We previously reported that tumor eradication was induced by a single injection of neocarzinostatin (NCS) between 1 day and 4 weeks before Meth A transplantation in Balb/c mice via augmenting host-mediated antitumor activity. In order to elucidate the mechanism of this tumor eradication, the cellular components of spleen and regional lymph nodes, tumor infiltrating cells and antitumor effector cells were investigated. Pretreatment with NCS on day −3 caused an increase in the percentage of T-cell subsets, a decrease in the percentage of B-cells, Mac-1+ cells and asialo GM1+ cells and a decrease of the total cell number in the spleen. These changes were observed before but not during the period of tumor regression and were also observed in non-transplanted mice with NCS treatment. In the lymph nodes, while B-cells increased on Meth A transplantation, this was suppressed by NCS pretreatment.
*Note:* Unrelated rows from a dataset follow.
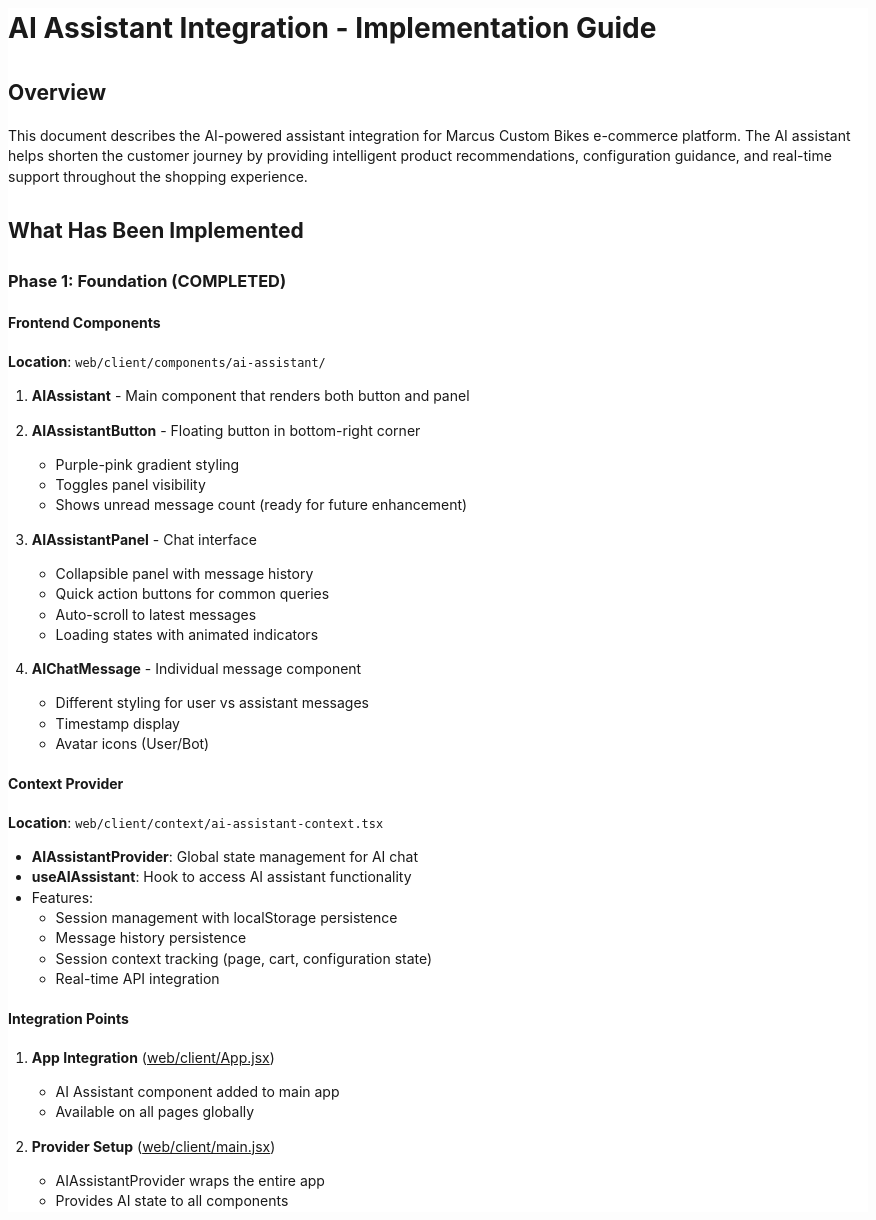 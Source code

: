 # AI Assistant Integration - Implementation Guide

## Overview

This document describes the AI-powered assistant integration for Marcus Custom Bikes e-commerce platform. The AI assistant helps shorten the customer journey by providing intelligent product recommendations, configuration guidance, and real-time support throughout the shopping experience.

## What Has Been Implemented

### Phase 1: Foundation (COMPLETED)

#### Frontend Components
**Location**: `web/client/components/ai-assistant/`

1. **AIAssistant** - Main component that renders both button and panel
2. **AIAssistantButton** - Floating button in bottom-right corner
   - Purple-pink gradient styling
   - Toggles panel visibility
   - Shows unread message count (ready for future enhancement)

3. **AIAssistantPanel** - Chat interface
   - Collapsible panel with message history
   - Quick action buttons for common queries
   - Auto-scroll to latest messages
   - Loading states with animated indicators

4. **AIChatMessage** - Individual message component
   - Different styling for user vs assistant messages
   - Timestamp display
   - Avatar icons (User/Bot)

#### Context Provider
**Location**: `web/client/context/ai-assistant-context.tsx`

- **AIAssistantProvider**: Global state management for AI chat
- **useAIAssistant**: Hook to access AI assistant functionality
- Features:
  - Session management with localStorage persistence
  - Message history persistence
  - Session context tracking (page, cart, configuration state)
  - Real-time API integration

#### Integration Points

1. **App Integration** ([web/client/App.jsx](web/client/App.jsx))
   - AI Assistant component added to main app
   - Available on all pages globally

2. **Provider Setup** ([web/client/main.jsx](web/client/main.jsx))
   - AIAssistantProvider wraps the entire app
   - Provides AI state to all components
Although histological examination of tumor nodules showed the presence of only a few host immune cells in the tumor tissue, the area of necrosis was already extensive on day 7 and expanded thereafter. In vivo depletion of whole T-cells, T-cell subsets or asialo GM1+ cells by antibody treatment suggests that the antitumor effector cells in tumor eradication were Thy1.2+/Lyt2+, and at least some of which also express asialo GM1 antigen and that L3T4+ T-cells were also involved in tumor eradication.